■ Source material ■
::::
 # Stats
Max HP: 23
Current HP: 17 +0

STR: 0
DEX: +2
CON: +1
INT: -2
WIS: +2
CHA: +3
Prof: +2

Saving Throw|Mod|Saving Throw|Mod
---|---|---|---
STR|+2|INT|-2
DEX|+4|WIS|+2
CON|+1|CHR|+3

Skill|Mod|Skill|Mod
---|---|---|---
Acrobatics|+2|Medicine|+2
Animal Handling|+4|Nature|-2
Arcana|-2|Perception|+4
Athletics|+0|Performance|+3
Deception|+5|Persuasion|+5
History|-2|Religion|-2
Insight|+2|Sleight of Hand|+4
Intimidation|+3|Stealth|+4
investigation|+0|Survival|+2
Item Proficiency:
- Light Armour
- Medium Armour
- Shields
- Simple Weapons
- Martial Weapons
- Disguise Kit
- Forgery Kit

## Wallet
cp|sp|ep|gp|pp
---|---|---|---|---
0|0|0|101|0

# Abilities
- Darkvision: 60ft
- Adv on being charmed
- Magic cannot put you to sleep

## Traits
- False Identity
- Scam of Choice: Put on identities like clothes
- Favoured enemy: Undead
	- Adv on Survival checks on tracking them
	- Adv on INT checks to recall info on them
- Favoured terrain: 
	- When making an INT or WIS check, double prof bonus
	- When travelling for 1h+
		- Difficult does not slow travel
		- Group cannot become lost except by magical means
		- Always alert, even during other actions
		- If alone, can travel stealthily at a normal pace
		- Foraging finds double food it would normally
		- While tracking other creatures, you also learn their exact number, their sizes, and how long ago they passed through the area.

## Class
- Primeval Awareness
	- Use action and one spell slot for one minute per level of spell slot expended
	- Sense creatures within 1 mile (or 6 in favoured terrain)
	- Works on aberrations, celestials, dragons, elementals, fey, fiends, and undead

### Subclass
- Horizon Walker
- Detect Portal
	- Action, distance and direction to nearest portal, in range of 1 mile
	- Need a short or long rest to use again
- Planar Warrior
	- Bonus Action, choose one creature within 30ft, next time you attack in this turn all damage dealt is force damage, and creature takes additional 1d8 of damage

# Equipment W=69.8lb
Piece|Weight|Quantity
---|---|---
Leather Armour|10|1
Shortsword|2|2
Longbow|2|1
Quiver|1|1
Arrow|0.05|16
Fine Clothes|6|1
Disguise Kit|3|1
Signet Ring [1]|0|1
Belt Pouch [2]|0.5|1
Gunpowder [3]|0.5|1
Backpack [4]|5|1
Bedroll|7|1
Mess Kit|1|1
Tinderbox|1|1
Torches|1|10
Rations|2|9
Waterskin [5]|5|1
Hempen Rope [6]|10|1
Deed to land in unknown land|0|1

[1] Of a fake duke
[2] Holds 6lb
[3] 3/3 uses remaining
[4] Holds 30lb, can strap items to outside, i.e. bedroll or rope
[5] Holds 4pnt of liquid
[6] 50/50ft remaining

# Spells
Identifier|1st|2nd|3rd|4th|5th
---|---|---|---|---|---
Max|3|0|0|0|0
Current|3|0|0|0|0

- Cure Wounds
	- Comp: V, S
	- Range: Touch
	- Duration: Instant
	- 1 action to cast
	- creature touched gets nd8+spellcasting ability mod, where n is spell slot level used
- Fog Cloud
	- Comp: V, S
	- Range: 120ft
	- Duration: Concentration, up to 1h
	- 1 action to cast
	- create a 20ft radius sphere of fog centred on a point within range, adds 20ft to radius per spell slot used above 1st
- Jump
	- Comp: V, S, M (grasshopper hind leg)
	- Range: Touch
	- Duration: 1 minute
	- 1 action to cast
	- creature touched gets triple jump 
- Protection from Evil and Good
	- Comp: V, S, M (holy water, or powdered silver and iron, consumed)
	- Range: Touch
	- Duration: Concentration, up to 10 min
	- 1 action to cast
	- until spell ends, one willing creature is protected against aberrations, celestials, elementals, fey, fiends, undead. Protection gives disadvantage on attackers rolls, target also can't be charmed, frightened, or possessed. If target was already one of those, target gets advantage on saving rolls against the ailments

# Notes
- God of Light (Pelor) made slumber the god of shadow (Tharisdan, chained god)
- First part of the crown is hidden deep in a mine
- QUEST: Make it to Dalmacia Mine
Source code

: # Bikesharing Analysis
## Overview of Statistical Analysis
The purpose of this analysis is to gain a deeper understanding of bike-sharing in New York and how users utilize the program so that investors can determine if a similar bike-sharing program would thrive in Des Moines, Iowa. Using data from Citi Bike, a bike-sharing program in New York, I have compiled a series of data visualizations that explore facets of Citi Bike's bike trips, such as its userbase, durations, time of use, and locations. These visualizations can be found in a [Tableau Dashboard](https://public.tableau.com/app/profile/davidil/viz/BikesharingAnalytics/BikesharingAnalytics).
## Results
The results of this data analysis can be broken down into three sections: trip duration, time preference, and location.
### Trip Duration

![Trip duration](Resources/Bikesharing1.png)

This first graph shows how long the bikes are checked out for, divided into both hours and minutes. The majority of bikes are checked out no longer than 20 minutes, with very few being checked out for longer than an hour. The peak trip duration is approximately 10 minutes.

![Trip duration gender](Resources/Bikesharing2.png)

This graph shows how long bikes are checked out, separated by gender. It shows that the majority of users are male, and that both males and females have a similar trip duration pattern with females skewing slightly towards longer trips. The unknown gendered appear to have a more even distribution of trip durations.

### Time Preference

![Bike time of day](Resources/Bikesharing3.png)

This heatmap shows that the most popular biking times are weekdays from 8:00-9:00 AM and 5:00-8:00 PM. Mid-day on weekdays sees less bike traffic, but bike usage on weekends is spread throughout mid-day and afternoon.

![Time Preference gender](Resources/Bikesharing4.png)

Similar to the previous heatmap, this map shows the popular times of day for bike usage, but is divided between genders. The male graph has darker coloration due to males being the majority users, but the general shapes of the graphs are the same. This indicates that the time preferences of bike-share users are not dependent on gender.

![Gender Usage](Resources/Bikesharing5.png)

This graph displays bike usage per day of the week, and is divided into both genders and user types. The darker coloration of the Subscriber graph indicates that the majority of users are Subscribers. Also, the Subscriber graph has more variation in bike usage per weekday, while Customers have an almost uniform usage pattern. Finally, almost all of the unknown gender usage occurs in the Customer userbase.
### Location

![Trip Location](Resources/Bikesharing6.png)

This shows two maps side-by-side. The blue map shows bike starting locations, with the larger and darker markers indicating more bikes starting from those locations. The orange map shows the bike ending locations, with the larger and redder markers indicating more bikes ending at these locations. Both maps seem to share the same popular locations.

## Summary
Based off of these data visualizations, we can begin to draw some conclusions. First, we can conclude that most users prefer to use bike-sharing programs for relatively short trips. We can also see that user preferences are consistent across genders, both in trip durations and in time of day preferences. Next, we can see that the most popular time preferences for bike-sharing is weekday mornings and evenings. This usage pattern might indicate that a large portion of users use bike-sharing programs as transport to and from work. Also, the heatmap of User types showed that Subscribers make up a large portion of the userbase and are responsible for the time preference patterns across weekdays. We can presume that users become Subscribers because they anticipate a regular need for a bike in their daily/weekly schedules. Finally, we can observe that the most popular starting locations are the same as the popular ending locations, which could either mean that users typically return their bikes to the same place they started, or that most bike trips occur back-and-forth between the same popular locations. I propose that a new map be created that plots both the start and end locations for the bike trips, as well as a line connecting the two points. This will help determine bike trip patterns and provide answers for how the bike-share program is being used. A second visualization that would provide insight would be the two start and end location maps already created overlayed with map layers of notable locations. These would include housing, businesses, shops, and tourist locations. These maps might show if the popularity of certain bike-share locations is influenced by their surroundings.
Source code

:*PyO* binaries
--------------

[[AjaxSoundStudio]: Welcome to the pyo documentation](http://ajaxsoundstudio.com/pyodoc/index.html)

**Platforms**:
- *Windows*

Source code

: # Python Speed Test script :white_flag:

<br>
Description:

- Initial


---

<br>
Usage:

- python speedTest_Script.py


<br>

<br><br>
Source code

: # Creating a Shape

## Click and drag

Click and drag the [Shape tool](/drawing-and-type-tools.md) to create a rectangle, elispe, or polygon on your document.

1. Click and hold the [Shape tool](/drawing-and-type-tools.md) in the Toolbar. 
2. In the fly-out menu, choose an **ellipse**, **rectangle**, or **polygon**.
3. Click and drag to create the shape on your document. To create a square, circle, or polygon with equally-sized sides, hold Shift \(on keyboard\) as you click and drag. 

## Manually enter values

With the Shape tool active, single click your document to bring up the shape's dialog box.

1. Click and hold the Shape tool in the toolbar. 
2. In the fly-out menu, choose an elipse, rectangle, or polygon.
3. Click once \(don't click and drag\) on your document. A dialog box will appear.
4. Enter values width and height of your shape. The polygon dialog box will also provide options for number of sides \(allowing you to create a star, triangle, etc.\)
::::
■ The task ■
Give back exactly the lines from the beginning of the records through the line containing "- Martial Weapons", and only those.

■ Solution below ■
 # Stats
Max HP: 23
Current HP: 17 +0

STR: 0
DEX: +2
CON: +1
INT: -2
WIS: +2
CHA: +3
Prof: +2

Saving Throw|Mod|Saving Throw|Mod
---|---|---|---
STR|+2|INT|-2
DEX|+4|WIS|+2
CON|+1|CHR|+3

Skill|Mod|Skill|Mod
---|---|---|---
Acrobatics|+2|Medicine|+2
Animal Handling|+4|Nature|-2
Arcana|-2|Perception|+4
Athletics|+0|Performance|+3
Deception|+5|Persuasion|+5
History|-2|Religion|-2
Insight|+2|Sleight of Hand|+4
Intimidation|+3|Stealth|+4
investigation|+0|Survival|+2
Item Proficiency:
- Light Armour
- Medium Armour
- Shields
- Simple Weapons
- Martial Weapons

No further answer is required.